Growers of paddy crop, who are perturbed about falling prices of rice in domestic and international markets, argue that the cash support of Rs5,000 per acre, offered in the package, is not sufficient to make up for the losses they are enduring.
They claim that the losses have jumped to Rs30,000 per acre, which is six times more than the incentive given to them. Owing to the market slump, the price of new paddy crop stands 30% lower than last year, farmers say. However, the crop is bumper and healthy as it has been protected from pest attack.
The government has set aside Rs40 billion for paying the cash grant of Rs5,000 per acre to rice and cotton growers owning up to 12.5 acres of agricultural land.
According to agricultural experts, basmati rice gives yield in the range of 35 to 45 maunds (40kg) per acre, super basmati gives 40 to 45 maunds, non-basmati varieties give 50 to 60 maunds and 386 non-basmati variety produces 45 to 50 maunds.
The average paddy productivity is very low compared with regional competitors where the yield is double than the production in Pakistan, which is the fourth largest exporter of rice in the world.
“Indians are very good in agriculture research and development work and scientists there have developed such paddy seeds that give more than 70 maunds per acre,” said Naseer Ahmad, an agricultural expert, while talking to The Express Tribune.
Last year, the price of basmati rice stood at Rs1,400 to Rs1,600 per maund, but now it has dipped to Rs1,000 to Rs1,100.
The 386 non-basmati variety fetched Rs1,000-1,100 per maund last year and the price has now gone down to Rs650-700, according to Taufeeq Ahmad, a rice exporter and former vice-chairman of the Rice Exporters Association of Pakistan.
He voiced fear that the massive decline in prices would hurt earnings of exporters and he also pointed to high transportation and shipping costs borne by them. “The government should give freight subsidy to rice exporters,” he said.
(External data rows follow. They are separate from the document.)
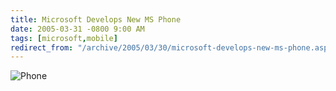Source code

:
 ```yaml
---
title: Microsoft Develops New MS Phone
date: 2005-03-31 -0800 9:00 AM
tags: [microsoft,mobile]
redirect_from: "/archive/2005/03/30/microsoft-develops-new-ms-phone.aspx/"
---
```


![Phone](/images/MsPhone.jpg)

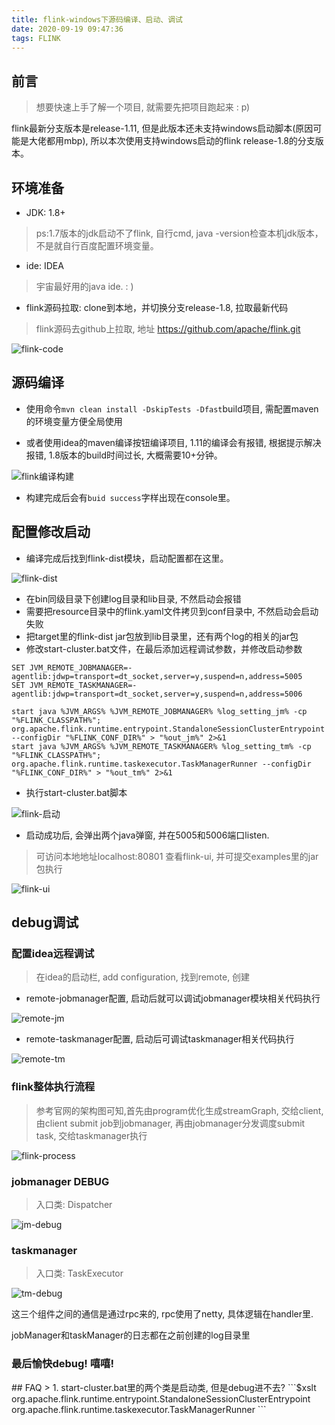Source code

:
 ```yaml
---
title: flink-windows下源码编译、启动、调试
date: 2020-09-19 09:47:36
tags: FLINK
---
```


## 前言
> 想要快速上手了解一个项目, 就需要先把项目跑起来 : p)

flink最新分支版本是release-1.11, 但是此版本还未支持windows启动脚本(原因可能是大佬都用mbp), 
所以本次使用支持windows启动的flink release-1.8的分支版本。
<!--more-->

## 环境准备
- JDK: 1.8+ 
> ps:1.7版本的jdk启动不了flink, 自行cmd, java -version检查本机jdk版本，不是就自行百度配置环境变量。
- ide: IDEA
> 宇宙最好用的java ide. : )
- flink源码拉取: clone到本地，并切换分支release-1.8, 拉取最新代码
> flink源码去github上拉取, 地址 https://github.com/apache/flink.git 

![flink-code](/imgs/flink/flink项目.png)

## 源码编译
- 使用命令```mvn clean install -DskipTests -Dfast```build项目, 需配置maven的环境变量方便全局使用

- 或者使用idea的maven编译按钮编译项目, 1.11的编译会有报错, 根据提示解决报错, 1.8版本的build时间过长, 大概需要10+分钟。

![flink编译构建](/imgs/flink/flink编译构建.png)

- 构建完成后会有```buid success```字样出现在console里。

## 配置修改启动
- 编译完成后找到flink-dist模块，启动配置都在这里。

![flink-dist](/imgs/flink/flink-dist.png)

- 在bin同级目录下创建log目录和lib目录, 不然启动会报错
- 需要把resource目录中的flink.yaml文件拷贝到conf目录中, 不然启动会启动失败
- 把target里的flink-dist jar包放到lib目录里，还有两个log的相关的jar包
- 修改start-cluster.bat文件，在最后添加远程调试参数，并修改启动参数

```$xslt
SET JVM_REMOTE_JOBMANAGER=-agentlib:jdwp=transport=dt_socket,server=y,suspend=n,address=5005
SET JVM_REMOTE_TASKMANAGER=-agentlib:jdwp=transport=dt_socket,server=y,suspend=n,address=5006

start java %JVM_ARGS% %JVM_REMOTE_JOBMANAGER% %log_setting_jm% -cp "%FLINK_CLASSPATH%"; org.apache.flink.runtime.entrypoint.StandaloneSessionClusterEntrypoint --configDir "%FLINK_CONF_DIR%" > "%out_jm%" 2>&1
start java %JVM_ARGS% %JVM_REMOTE_TASKMANAGER% %log_setting_tm% -cp "%FLINK_CLASSPATH%"; org.apache.flink.runtime.taskexecutor.TaskManagerRunner --configDir "%FLINK_CONF_DIR%" > "%out_tm%" 2>&1

```
- 执行start-cluster.bat脚本

![flink-启动](/imgs/flink/flink-启动.png)

- 启动成功后, 会弹出两个java弹窗, 并在5005和5006端口listen.
> 可访问本地地址localhost:80801 查看flink-ui, 并可提交examples里的jar包执行

![flink-ui](/imgs/flink/flink-ui.png)

## debug调试

### 配置idea远程调试
> 在idea的启动栏, add configuration, 找到remote, 创建
- remote-jobmanager配置, 启动后就可以调试jobmanager模块相关代码执行

![remote-jm](/imgs/flink/remote-jm.png)

- remote-taskmanager配置, 启动后可调试taskmanager相关代码执行

![remote-tm](m/imgs/flink/remote-tm.png)

### flink整体执行流程
> 参考官网的架构图可知,首先由program优化生成streamGraph,
交给client, 由client submit job到jobmanager, 
再由jobmanager分发调度submit task, 交给taskmanager执行

![flink-process](/imgs/flink/process.png)

### jobmanager DEBUG
> 入口类: Dispatcher

![jm-debug](/imgs/flink/flink-jm-debug.png)

### taskmanager
> 入口类: TaskExecutor

![tm-debug](/imgs/flink/flink-debug-tm.png)

这三个组件之间的通信是通过rpc来的, rpc使用了netty, 具体逻辑在handler里.

jobManager和taskManager的日志都在之前创建的log目录里

<H3>最后愉快debug! 嘻嘻!</H3> 
## FAQ
> 1. start-cluster.bat里的两个类是启动类, 但是debug进不去?
```$xslt
org.apache.flink.runtime.entrypoint.StandaloneSessionClusterEntrypoint
org.apache.flink.runtime.taskexecutor.TaskManagerRunner
```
Last year, the exporters earned $1.84 billion, but Ahmad believed that it would be impossible to touch that figure this year following the slump in international commodity markets. Now, the exporters are looking to make inroads into the Iranian rice market. “If Iran starts importing rice, the farmers can recoup their losses,” Ahmad said.
However, international buyers are looking perplexed because of wild price movements. Last year, many of them sustained heavy losses after international prices fell below their purchase price. “Many rice traders of the United Arab Emirates (UAE) faced bankruptcy too,” Ahmad said.
He pointed out that the 386 variety had great demand in the UAE, Iran, China and African nations but price fluctuations kept international traders away.
Published in The Express Tribune, September 20th, 2015.